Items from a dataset
....................
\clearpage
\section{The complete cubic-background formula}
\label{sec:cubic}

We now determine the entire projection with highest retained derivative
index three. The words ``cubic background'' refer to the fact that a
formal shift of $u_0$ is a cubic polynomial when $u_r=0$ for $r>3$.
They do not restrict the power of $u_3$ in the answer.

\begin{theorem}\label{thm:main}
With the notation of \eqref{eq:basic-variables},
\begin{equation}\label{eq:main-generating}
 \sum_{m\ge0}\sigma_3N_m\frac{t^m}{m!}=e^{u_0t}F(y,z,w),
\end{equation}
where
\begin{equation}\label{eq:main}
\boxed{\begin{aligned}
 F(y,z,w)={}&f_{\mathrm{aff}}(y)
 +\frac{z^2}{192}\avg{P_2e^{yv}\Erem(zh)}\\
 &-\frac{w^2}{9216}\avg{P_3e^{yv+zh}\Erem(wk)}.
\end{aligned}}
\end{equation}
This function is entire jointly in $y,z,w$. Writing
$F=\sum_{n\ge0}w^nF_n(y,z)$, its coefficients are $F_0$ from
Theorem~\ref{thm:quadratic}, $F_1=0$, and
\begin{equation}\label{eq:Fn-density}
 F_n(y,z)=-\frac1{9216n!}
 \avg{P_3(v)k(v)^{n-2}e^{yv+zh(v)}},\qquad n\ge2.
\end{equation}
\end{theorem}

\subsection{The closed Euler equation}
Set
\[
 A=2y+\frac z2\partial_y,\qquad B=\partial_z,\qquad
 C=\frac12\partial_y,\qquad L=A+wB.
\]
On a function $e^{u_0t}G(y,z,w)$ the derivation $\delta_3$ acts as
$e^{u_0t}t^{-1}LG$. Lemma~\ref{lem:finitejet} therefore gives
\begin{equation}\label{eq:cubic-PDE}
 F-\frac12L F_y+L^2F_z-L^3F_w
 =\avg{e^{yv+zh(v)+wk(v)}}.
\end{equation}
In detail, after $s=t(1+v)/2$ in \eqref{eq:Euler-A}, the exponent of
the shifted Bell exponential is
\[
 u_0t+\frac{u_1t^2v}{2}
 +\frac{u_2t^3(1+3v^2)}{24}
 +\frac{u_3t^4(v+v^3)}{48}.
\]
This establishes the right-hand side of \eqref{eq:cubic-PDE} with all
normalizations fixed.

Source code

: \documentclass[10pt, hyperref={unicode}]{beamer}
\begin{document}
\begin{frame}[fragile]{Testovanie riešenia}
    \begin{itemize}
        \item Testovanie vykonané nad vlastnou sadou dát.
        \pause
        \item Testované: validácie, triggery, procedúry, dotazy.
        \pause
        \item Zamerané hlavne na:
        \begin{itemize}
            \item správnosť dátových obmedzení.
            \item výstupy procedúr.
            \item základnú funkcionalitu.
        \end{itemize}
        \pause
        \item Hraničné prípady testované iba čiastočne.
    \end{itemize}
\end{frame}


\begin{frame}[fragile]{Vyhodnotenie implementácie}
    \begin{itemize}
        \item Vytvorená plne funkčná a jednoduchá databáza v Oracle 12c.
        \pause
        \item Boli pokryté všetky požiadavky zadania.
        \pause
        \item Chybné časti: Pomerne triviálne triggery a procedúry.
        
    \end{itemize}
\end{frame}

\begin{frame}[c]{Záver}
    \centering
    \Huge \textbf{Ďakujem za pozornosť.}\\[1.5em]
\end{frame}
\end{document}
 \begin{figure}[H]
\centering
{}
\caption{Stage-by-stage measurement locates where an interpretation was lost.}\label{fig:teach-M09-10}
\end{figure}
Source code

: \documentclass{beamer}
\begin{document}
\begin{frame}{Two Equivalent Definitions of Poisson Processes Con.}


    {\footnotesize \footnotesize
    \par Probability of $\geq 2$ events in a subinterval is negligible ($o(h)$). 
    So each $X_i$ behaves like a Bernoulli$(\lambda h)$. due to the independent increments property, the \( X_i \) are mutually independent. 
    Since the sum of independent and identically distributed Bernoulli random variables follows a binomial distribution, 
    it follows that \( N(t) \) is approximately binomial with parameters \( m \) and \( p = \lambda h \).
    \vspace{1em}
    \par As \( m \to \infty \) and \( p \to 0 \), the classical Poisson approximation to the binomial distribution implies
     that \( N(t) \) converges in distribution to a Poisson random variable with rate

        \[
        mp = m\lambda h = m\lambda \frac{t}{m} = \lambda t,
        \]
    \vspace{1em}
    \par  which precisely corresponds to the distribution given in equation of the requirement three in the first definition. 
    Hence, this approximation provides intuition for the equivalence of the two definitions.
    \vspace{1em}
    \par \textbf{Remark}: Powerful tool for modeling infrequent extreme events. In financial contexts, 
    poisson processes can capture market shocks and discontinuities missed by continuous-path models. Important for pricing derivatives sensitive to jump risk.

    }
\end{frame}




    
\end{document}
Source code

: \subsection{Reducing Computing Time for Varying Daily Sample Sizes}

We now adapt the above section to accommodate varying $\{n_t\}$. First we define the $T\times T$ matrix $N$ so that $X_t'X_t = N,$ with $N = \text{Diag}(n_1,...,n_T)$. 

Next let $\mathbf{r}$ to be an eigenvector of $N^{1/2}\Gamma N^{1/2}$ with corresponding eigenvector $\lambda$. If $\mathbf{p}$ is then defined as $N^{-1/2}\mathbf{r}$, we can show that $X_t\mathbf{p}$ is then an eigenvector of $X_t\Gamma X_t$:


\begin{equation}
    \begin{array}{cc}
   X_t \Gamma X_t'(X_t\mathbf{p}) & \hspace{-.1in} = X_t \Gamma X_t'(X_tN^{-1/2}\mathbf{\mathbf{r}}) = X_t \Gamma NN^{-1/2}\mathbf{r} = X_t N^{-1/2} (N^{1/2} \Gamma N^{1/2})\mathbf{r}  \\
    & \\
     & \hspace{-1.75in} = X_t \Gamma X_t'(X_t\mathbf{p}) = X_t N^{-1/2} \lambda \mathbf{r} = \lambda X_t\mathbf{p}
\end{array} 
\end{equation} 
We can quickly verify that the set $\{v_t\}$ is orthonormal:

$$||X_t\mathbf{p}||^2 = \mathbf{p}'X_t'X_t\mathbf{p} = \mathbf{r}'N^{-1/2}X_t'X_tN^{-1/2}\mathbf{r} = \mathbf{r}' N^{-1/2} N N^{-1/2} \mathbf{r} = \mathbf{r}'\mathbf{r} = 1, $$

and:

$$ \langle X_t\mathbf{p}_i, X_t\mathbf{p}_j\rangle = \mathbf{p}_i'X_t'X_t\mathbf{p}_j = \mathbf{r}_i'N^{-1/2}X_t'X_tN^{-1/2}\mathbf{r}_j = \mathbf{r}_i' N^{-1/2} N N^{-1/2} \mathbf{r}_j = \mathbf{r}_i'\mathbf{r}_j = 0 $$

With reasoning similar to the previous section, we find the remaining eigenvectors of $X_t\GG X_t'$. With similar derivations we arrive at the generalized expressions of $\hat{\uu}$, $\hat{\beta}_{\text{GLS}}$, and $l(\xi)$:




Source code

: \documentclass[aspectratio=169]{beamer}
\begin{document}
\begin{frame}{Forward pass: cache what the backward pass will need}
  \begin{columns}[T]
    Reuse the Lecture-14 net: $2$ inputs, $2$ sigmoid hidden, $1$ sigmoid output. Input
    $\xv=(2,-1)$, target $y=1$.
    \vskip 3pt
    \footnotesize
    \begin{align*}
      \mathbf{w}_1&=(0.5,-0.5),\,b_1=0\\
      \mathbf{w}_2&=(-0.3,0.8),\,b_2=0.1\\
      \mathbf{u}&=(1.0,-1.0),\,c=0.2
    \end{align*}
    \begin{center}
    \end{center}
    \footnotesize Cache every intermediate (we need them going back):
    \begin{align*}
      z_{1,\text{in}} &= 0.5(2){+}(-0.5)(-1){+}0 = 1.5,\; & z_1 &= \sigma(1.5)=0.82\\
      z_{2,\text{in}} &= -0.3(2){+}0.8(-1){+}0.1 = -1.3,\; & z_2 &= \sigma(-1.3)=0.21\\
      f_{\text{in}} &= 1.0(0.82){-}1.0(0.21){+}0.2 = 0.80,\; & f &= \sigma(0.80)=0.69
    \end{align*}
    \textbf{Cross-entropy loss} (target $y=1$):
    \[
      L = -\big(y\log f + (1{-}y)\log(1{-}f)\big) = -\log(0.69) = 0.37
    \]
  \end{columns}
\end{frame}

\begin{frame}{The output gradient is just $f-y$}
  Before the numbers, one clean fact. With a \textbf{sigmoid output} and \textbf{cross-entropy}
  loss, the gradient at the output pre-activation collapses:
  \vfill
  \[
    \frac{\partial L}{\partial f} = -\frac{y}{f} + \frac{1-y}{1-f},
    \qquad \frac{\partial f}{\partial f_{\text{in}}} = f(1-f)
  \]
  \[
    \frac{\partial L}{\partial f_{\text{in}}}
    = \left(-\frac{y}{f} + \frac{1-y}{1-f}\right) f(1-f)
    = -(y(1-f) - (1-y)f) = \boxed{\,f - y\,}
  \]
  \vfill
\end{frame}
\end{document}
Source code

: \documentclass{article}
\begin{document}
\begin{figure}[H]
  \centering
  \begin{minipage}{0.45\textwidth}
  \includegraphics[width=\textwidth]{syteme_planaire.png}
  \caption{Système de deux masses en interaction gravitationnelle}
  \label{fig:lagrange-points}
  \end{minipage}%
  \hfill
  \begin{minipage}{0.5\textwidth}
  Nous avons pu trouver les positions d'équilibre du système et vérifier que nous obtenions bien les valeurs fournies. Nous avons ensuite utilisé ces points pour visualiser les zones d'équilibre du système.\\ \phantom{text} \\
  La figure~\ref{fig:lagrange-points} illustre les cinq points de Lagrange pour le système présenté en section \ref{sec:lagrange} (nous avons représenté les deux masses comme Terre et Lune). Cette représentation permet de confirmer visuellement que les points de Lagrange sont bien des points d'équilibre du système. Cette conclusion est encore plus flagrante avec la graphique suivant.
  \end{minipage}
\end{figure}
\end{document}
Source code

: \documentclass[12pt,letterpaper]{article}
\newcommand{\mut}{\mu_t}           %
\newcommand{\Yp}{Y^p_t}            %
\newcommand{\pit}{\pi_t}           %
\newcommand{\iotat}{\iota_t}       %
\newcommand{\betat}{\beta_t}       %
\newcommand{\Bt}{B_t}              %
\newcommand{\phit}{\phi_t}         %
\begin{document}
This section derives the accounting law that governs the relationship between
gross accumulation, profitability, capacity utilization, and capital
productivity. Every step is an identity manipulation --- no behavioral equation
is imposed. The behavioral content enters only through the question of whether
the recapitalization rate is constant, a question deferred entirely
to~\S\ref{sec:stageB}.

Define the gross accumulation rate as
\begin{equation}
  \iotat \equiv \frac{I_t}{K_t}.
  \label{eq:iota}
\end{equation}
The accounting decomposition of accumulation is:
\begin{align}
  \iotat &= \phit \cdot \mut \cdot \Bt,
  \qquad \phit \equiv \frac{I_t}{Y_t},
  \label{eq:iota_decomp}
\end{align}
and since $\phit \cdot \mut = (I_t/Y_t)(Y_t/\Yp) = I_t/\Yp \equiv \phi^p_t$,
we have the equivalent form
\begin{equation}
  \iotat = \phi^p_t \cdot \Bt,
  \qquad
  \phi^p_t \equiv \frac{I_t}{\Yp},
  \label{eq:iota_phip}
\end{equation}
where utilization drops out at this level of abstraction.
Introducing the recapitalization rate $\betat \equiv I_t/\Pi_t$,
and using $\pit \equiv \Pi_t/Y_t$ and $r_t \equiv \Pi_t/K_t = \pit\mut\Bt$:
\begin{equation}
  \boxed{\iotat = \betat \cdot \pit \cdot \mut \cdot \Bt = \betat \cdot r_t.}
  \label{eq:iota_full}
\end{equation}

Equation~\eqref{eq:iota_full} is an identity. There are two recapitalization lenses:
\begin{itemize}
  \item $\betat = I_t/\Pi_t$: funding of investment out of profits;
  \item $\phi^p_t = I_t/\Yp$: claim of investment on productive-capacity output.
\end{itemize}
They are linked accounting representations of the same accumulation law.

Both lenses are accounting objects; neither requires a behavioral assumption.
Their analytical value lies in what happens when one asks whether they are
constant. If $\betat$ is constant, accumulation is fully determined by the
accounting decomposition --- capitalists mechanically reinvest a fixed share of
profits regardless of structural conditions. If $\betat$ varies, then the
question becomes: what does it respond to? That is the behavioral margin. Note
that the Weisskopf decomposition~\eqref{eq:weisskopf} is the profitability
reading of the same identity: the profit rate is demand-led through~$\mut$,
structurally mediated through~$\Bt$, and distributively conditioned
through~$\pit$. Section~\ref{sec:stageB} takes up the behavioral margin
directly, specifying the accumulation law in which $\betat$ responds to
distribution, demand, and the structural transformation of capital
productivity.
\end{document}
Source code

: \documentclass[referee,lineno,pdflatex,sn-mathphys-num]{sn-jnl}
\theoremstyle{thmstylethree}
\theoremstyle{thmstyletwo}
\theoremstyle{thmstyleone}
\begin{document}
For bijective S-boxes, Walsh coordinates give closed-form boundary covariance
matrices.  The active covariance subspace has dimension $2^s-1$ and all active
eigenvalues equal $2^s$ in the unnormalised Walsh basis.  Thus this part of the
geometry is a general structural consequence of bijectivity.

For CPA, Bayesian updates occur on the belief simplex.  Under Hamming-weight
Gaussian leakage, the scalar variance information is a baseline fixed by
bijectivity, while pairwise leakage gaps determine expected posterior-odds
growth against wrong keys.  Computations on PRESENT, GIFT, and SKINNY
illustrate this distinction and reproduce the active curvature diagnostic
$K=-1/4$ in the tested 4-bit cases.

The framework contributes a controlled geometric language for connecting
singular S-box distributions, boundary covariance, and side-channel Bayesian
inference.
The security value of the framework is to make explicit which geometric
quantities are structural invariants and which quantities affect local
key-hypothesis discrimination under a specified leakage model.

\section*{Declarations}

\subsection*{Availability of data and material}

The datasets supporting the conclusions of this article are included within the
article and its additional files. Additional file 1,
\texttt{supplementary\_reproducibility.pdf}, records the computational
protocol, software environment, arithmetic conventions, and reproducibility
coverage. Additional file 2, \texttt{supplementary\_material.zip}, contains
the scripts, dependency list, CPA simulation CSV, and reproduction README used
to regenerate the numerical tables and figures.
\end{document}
....................
● **WHAT TO PRODUCE**: Please copy every line of the records above in which "phit" appears.

● **WRITTEN SOLUTION**:
\newcommand{\phit}{\phi_t}         %
  \iotat &= \phit \cdot \mut \cdot \Bt,
  \qquad \phit \equiv \frac{I_t}{Y_t},
and since $\phit \cdot \mut = (I_t/Y_t)(Y_t/\Yp) = I_t/\Yp \equiv \phi^p_t$,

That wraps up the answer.